A.I.-driven hardware produced by Microsoft is on the horizon according to Harry Shum, executive vice president of the company’s A.I. and Research Group. It’s part of Microsoft’s initiative to integrate artificial intelligence into every product and service offered by the company. Shum says these devices will be “very, very exciting.”
The comment arrives after Microsoft CEO Satya Nadella announced yet another reorganization within the company, with the result creating two new engineering teams: the Experiences & Devices group led by Rajesh Jha, and the Cloud and A.I. Platform group led by Jason Zander.
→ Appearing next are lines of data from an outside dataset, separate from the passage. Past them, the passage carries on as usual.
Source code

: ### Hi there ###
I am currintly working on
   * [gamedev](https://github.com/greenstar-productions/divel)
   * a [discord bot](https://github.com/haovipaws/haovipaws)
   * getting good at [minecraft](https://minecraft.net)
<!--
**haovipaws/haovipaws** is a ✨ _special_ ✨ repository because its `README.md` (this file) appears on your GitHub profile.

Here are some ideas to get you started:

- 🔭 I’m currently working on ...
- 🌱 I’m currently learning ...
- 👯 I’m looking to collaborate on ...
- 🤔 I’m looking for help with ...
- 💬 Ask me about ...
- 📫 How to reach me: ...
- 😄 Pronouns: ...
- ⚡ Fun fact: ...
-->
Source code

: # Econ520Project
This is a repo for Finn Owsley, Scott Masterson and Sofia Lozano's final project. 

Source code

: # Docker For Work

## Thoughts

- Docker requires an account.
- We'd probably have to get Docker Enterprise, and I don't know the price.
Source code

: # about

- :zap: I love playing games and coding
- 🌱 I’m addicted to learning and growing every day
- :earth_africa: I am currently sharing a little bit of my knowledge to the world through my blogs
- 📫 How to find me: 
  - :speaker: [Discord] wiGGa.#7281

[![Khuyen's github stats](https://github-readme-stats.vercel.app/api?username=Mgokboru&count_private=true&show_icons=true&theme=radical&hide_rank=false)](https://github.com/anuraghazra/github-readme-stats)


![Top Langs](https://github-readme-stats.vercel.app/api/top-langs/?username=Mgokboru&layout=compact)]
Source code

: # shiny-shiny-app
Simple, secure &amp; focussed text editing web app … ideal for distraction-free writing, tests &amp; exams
Harry Shum will continue to run the current A.I. and Research group.
“When we established A.I.+R nearly two years ago, our primary goal was to accelerate the adoption of A.I. innovations from research into product, and the changes we are making today reflect our strong progress,” said Nadella in an email to Microsoft employees last week. “We will continue to drive investments in A.I.+R across research and A.I. breakthroughs that are key to our long-term success.”
Since the launch of Microsoft’s A.I. and Research group in September 2016, around 3,000 workers have joined the original 5,000 crew before Microsoft’s reorganization last week. In that time, Microsoft introduced a bot framework for adding interactive assistants and chatbots to services and tools. The company even improved its language translation technology over the last 18 months.
Additionally, the company now serves up cognitive services on its Azure platform, bringing speech recognition, vision knowledge, and other technologies into developers’ hands. Meanwhile, Microsoft is taking on Salesforce by moving its A.I. technologies for business applications over to the new Cloud and A.I. Platform group to create new “dynamic” versions.
Another example is the next version of HoloLens, the company’s headset that supports high-resolution augmented reality. It will be based on the company’s custom Holographic Processing Unit with an integrated coprocessor to specifically handle artificial intelligence and ultimately deep neural networks. But Microsoft isn’t just trying to make HoloLens smarter: the company is working on dedicated A.I. processors for a portfolio of devices.
“We have to continue to find those pieces of silicon, those chipsets that have to be developed to bring sensors to life, to connect people with each other and with their products,” Panay admitted to CNBC in November.
As the network points out, Microsoft needs to catch up in the A.I. chip race given that Apple already installs its Bionic chip inside iPhones, and Huawei’s Mate 10 smartphone relies on the Kirin 970 chip with a built-in neural network processing unit for A.I. acceleration. Both enable faster, on-device artificial intelligence versus devices that require the cloud to perform A.I.-based tasks.
Given that Microsoft manufactures a number of first-party devices, adding a proprietary processor to specifically handle Cortana and other A.I.-related tasks makes sense. As Panay stated in his email to employees last week, the company has a responsibility to “ensure technology’s benefits reach people more broadly across society.” But these technologies must also be trustworthy for individuals and organizations alike.